Parce que se perd de plus en plus le sens de la fête
Que les plus vertigineux autostrades ne laissent pas de nous faire regretter ton
trottoir à zèbres
Que l’Europe prête à voler en poudre n’a trouvé rien de plus expédient que de prendre
des mesures de défense contre les confetti
Et que parmi les exercices chorégraphiques que tu suggérais de multiplier
Il serait peut- être temps d’omettre ceux du fusil et de l’encensoir
Je te salue de l’instant où viennent de prendre fin les danses indiennes
Au cœur de l’orage
Et les participants se groupent en amande autour des brasiers à la
prenante odeur de pin – pignon contre la pluie bien aimée
Une amande qui est une opale
Exaltant au possible ses feux rouges dans la nuit
Parce que tu as compris que l’état surcomposé ou supra-mondain de l’âme (qu’il
ne s’agit plus de reporter à l’autre monde mais de promouvoir dans celui-ci)
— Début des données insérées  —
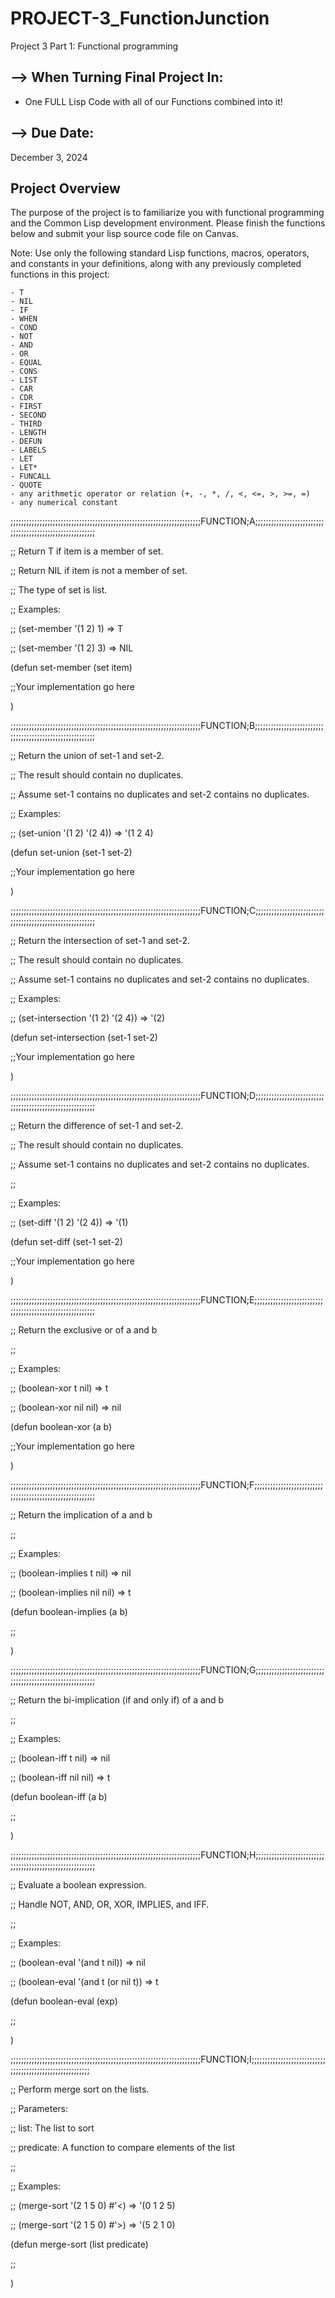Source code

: # PROJECT-3_FunctionJunction
Project 3 Part 1: Functional programming

## --> When Turning Final Project In:
- One FULL Lisp Code with all of our Functions combined into it!

## --> Due Date:
December 3, 2024


## Project Overview
The purpose of the project is to familiarize you with functional programming and the Common Lisp development environment. Please finish the functions below and submit your lisp source code file on Canvas.

Note: Use only the following standard Lisp functions, macros, operators, and constants in your definitions, along with any previously completed functions in this project:

    - T
    - NIL
    - IF
    - WHEN
    - COND
    - NOT
    - AND
    - OR
    - EQUAL
    - CONS
    - LIST
    - CAR
    - CDR
    - FIRST
    - SECOND
    - THIRD
    - LENGTH
    - DEFUN
    - LABELS
    - LET
    - LET*
    - FUNCALL
    - QUOTE
    - any arithmetic operator or relation (+, -, *, /, <, <=, >, >=, =)
    - any numerical constant

;;;;;;;;;;;;;;;;;;;;;;;;;;;;;;;;;;;;;;;;;;;;;;;;;;;;;;;;;;;;;;;;;;;;;;;;FUNCTION;A;;;;;;;;;;;;;;;;;;;;;;;;;;;;;;;;;;;;;;;;;;;;;;;;;;;;;;;;;; 

;; Return T if item is a member of set.

;; Return NIL if item is not a member of set.

;; The type of set is list.

;; Examples:

;;  (set-member '(1 2) 1) => T

;;  (set-member '(1 2) 3) =>  NIL

(defun set-member (set item)

  ;;Your implementation go here

)

;;;;;;;;;;;;;;;;;;;;;;;;;;;;;;;;;;;;;;;;;;;;;;;;;;;;;;;;;;;;;;;;;;;;;;;;FUNCTION;B;;;;;;;;;;;;;;;;;;;;;;;;;;;;;;;;;;;;;;;;;;;;;;;;;;;;;;;;;;

;; Return the union of set-1 and set-2.

;; The result should contain no duplicates.

;; Assume set-1 contains no duplicates and set-2 contains no duplicates.

;; Examples:

;;   (set-union '(1 2) '(2 4)) => '(1 2 4)

(defun set-union (set-1 set-2)

  ;;Your implementation go here

)

 

;;;;;;;;;;;;;;;;;;;;;;;;;;;;;;;;;;;;;;;;;;;;;;;;;;;;;;;;;;;;;;;;;;;;;;;;FUNCTION;C;;;;;;;;;;;;;;;;;;;;;;;;;;;;;;;;;;;;;;;;;;;;;;;;;;;;;;;;;;

;; Return the intersection of set-1 and set-2.

;; The result should contain no duplicates.

;; Assume set-1 contains no duplicates and set-2 contains no duplicates.

;; Examples:

;;   (set-intersection '(1 2) '(2 4)) => '(2)

(defun set-intersection (set-1 set-2)

  ;;Your implementation go here

)

;;;;;;;;;;;;;;;;;;;;;;;;;;;;;;;;;;;;;;;;;;;;;;;;;;;;;;;;;;;;;;;;;;;;;;;;FUNCTION;D;;;;;;;;;;;;;;;;;;;;;;;;;;;;;;;;;;;;;;;;;;;;;;;;;;;;;;;;;;

;; Return the difference of set-1 and set-2.

;; The result should contain no duplicates.

;; Assume set-1 contains no duplicates and set-2 contains no duplicates.

;;

;; Examples:

;;   (set-diff '(1 2) '(2 4)) => '(1)

(defun set-diff (set-1 set-2)

  ;;Your implementation go here

)

;;;;;;;;;;;;;;;;;;;;;;;;;;;;;;;;;;;;;;;;;;;;;;;;;;;;;;;;;;;;;;;;;;;;;;;;FUNCTION;E;;;;;;;;;;;;;;;;;;;;;;;;;;;;;;;;;;;;;;;;;;;;;;;;;;;;;;;;;;

;; Return the exclusive or of a and b

;;

;; Examples:

;;  (boolean-xor t nil) => t

;;  (boolean-xor nil nil) => nil

(defun boolean-xor (a b)

  ;;Your implementation go here

)

;;;;;;;;;;;;;;;;;;;;;;;;;;;;;;;;;;;;;;;;;;;;;;;;;;;;;;;;;;;;;;;;;;;;;;;;FUNCTION;F;;;;;;;;;;;;;;;;;;;;;;;;;;;;;;;;;;;;;;;;;;;;;;;;;;;;;;;;;;

;; Return the implication of a and b

;;

;; Examples:

;;  (boolean-implies t nil) => nil

;;  (boolean-implies nil nil) => t

(defun boolean-implies (a b)

;;<Your implementation go here >

)

;;;;;;;;;;;;;;;;;;;;;;;;;;;;;;;;;;;;;;;;;;;;;;;;;;;;;;;;;;;;;;;;;;;;;;;;FUNCTION;G;;;;;;;;;;;;;;;;;;;;;;;;;;;;;;;;;;;;;;;;;;;;;;;;;;;;;;;;;;

;; Return the bi-implication (if and only if) of a and b

;;

;; Examples:

;;  (boolean-iff t nil) => nil

;;  (boolean-iff nil nil) => t

(defun boolean-iff (a b)

;;<Your implementation go here >

)

;;;;;;;;;;;;;;;;;;;;;;;;;;;;;;;;;;;;;;;;;;;;;;;;;;;;;;;;;;;;;;;;;;;;;;;;FUNCTION;H;;;;;;;;;;;;;;;;;;;;;;;;;;;;;;;;;;;;;;;;;;;;;;;;;;;;;;;;;;

;; Evaluate a boolean expression.

;; Handle NOT, AND, OR, XOR, IMPLIES, and IFF.

;;

;; Examples:

;;  (boolean-eval '(and t nil)) => nil

;;  (boolean-eval '(and t (or nil t)) => t

(defun boolean-eval (exp)

;;<Your implementation go here >

)

;;;;;;;;;;;;;;;;;;;;;;;;;;;;;;;;;;;;;;;;;;;;;;;;;;;;;;;;;;;;;;;;;;;;;;;;FUNCTION;I;;;;;;;;;;;;;;;;;;;;;;;;;;;;;;;;;;;;;;;;;;;;;;;;;;;;;;;;;;

;; Perform merge sort on the lists.

;; Parameters:

;;   list: The list to sort

;;   predicate: A function to compare elements of the list

;;

;; Examples:

;;     (merge-sort '(2 1 5 0) #'<) => '(0 1 2 5)

;;     (merge-sort '(2 1 5 0) #'>) => '(5 2 1 0)

(defun merge-sort (list predicate)

;;<Your implementation go here >

)
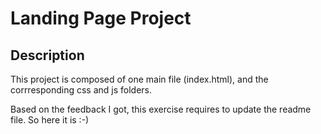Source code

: # Landing Page Project

## Description

This project is composed of one main file (index.html), and the corrresponding css and js folders.

Based on the feedback I got, this exercise requires to update the readme file.
So here it is :-)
devrait entretenir des relations plus étroites avec l’état simple inframondain,
le sommeil, qu’avec l’état composé ou mondain, la veille , qui leur est intermédiaire
Je te salue de la croisée des chemins en signe de preuve et de la trajectoire
toujours en puissance de cette flèche précieusement recueillie à mes
pieds : « Il n’y a pas de séparation , d’hétérogénéité entre le
surnaturel et le naturel (le réel et le surréel). Aucun hiatus. C’est
un « continuum », on croit entendre André Breton : c’est un ethnographe
qui nous parle au nom des Indiens Soulteaux »
Parce que si le serpent à sonnettes était une de tes bêtes noires du moins tu n’as pas
douté que les passions sans en excepter celles que la morale fait passer pour
les plus indignes égarements de l’esprit et des sens constituent un cryptogramme
invisible que l’homme est appelé à déchiffrer.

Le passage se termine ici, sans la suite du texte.